Shvets predicted that investors are likely to turn positive on Chinese equities in the second or third quarter of 2011 and the benchmark Shanghai Composite Index is likely to gain 18 percent to reach 3,400 points.
Researchers at Standard & Poor's had similar views toward Chinese stocks and said that the market is set to gain in 2011 because concerns over interest rate increases have been discounted and valuations are attractive.
"A fair bit of interest-rate-hike concern has been discounted in the valuation, and that's why there is room for upside," Lorraine Tan, director of equity research for Asia at S&P, was quoted by Bloomberg as saying.
Henry Wu, head of China equity research at Nomura Securities, said that even if inflation stays high the stock market can still rise because what matters more is the expectation of inflation.
"China's consumer price index is likely to stay in the 4 percent range in 2011 and as long as the situation does not get worse than expected, the market is unlikely to overreact," Wu said.
But some analysts said that significant policy headwinds facing China are likely to continue to retard the country's equities market, which may continue to deliver higher-than-normal volatility in 2011.
It is also expected that the central government may not set a clear target for new loan growth in 2011 as it did in 2010.
Although the average price-to-earnings ratio of the A-share market is as low as 20 times, Wang Qing, an economist at Morgan Stanley, said a re-rating in valuations is unlikely to happen at least in the next three to six months as the expectation of lower liquidity may continue to depress the market.
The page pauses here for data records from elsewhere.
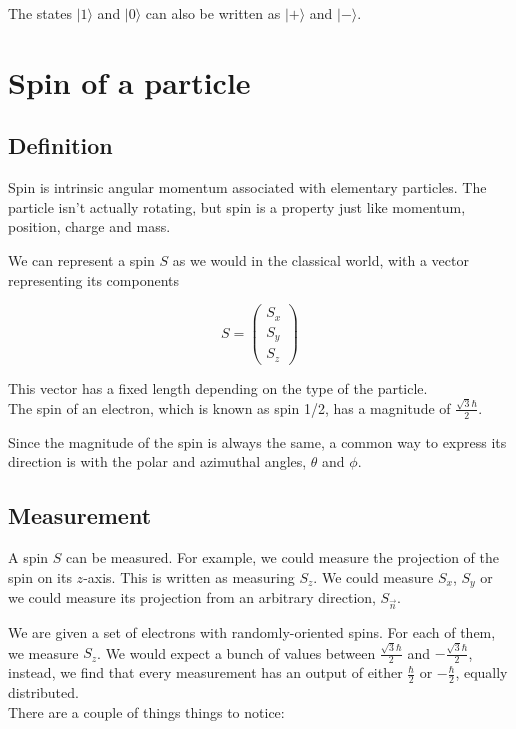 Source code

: \documentclass[a4paper]{article}
\begin{document}
The states \(|1\rangle\) and \(|0\rangle\) can also be written as \(|+\rangle\) and \(|-\rangle\).

\pagebreak

\section{Spin of a particle}

\subsection{Definition}

Spin is intrinsic angular momentum associated with elementary particles.
The particle isn't actually rotating, but spin is a property just like momentum, position, charge and mass.

We can represent a spin \(S\) as we would in the classical world, with a vector representing its components

\[
    S=
    \begin{pmatrix}
        S_x \\
        S_y \\
        S_z
    \end{pmatrix}
\]

This vector has a fixed length depending on the type of the particle. \\
The spin of an electron, which is known as spin 1/2, has a magnitude of \(\frac{\sqrt{3}\hbar}{2}\).

Since the magnitude of the spin is always the same, a common way to express its direction is with the polar and azimuthal angles, \(\theta\) and \(\phi\).

\subsection{Measurement}

A spin \(S\) can be measured. For example, we could measure the projection of the spin on its \(z\)-axis.
This is written as measuring \(S_z\). We could measure \(S_x\), \(S_y\) or we could measure its projection from an arbitrary direction, \(S_{\vec{n}}\).

We are given a set of electrons with randomly-oriented spins. For each of them, we measure \(S_z\).
We would expect a bunch of values between \(\frac{\sqrt{3}\hbar}{2}\) and \(-\frac{\sqrt{3}\hbar}{2}\),
instead, we find that every measurement has an output of either \(\frac{\hbar}{2}\) or \(-\frac{\hbar}{2}\), equally distributed. \\
There are a couple of things things to notice:
\end{document}
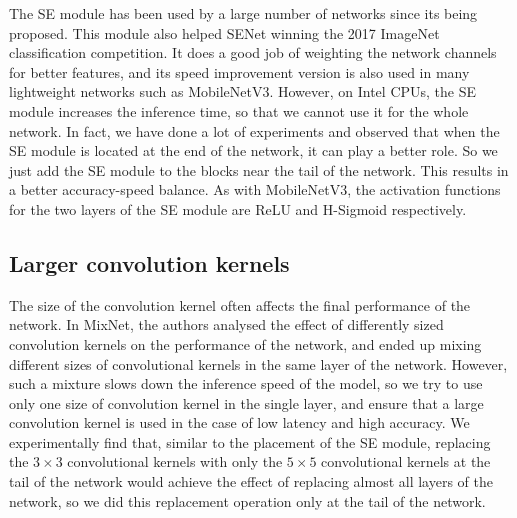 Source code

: \documentclass[final]{cvpr}
\begin{document}
The SE module\cite{senet} has been used by a large number of networks since its being proposed. This module also helped SENet\cite{senet} winning the 2017 ImageNet\cite{imagenet} classification competition. It does a good job of weighting the network channels for better features, and its speed improvement version is also used in many lightweight networks such as MobileNetV3\cite{mbv3}. However, on Intel CPUs, the SE module\cite{senet} increases the inference time, so that we cannot use it for the whole network. In fact, we have done a lot of experiments and observed that when the SE module\cite{senet} is located at the end of the network, it can play a better role. So we just add the SE module\cite{senet} to the blocks near the tail of the network. This results in a better accuracy-speed balance. As with MobileNetV3\cite{mbv3}, the activation functions for the two layers of the SE module\cite{senet} are ReLU and H-Sigmoid respectively.


\subsection{Larger convolution kernels}
The size of the convolution kernel often affects the final performance of the network. In MixNet\cite{mixnet}, the authors analysed the effect of differently sized convolution kernels on the performance of the network, and ended up mixing different sizes of convolutional kernels in the same layer of the network.  However, such a mixture slows down the inference speed of the model,  so we try to use only one size of convolution kernel in the single layer, and ensure that a large convolution kernel is used in the case of low latency and high accuracy. We experimentally find that, similar to the placement of the SE module\cite{senet}, replacing the $3\times3$ convolutional kernels with only the $5\times5$ convolutional kernels at the tail of the network would achieve the effect of replacing almost all layers of the network, so we did this replacement operation only at the tail of the network.
\end{document}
"About 70 percent of overseas institutional investors that I've talked with are bearish on the emerging markets including China at least for the next three to six months due to the concern over tightened liquidity," Wang said.
"They are taking a long position on the upstream industries such as the energy sector and are short on the downstream sectors such as the consumer sector," he said.
The Shanghai Composite Index fell 14 percent in 2010, making it the worst performer among benchmark indexes in the world's 10 biggest markets.
Wang said that the primary risk of the Chinese economy stems from policy uncertainties and potential policy missteps.
"The risk of a policy-induced boom-and-bust cycle would be on the rise if the Chinese authorities were to mainly rely on administrative controls instead of price-based policy instruments such as rate hikes and appreciation of the yuan to control inflation," he said.
Guotai Junan Securities is also bearish on the Chinese stock market, predicting the market would slump for a second year with inflation remaining the biggest risk.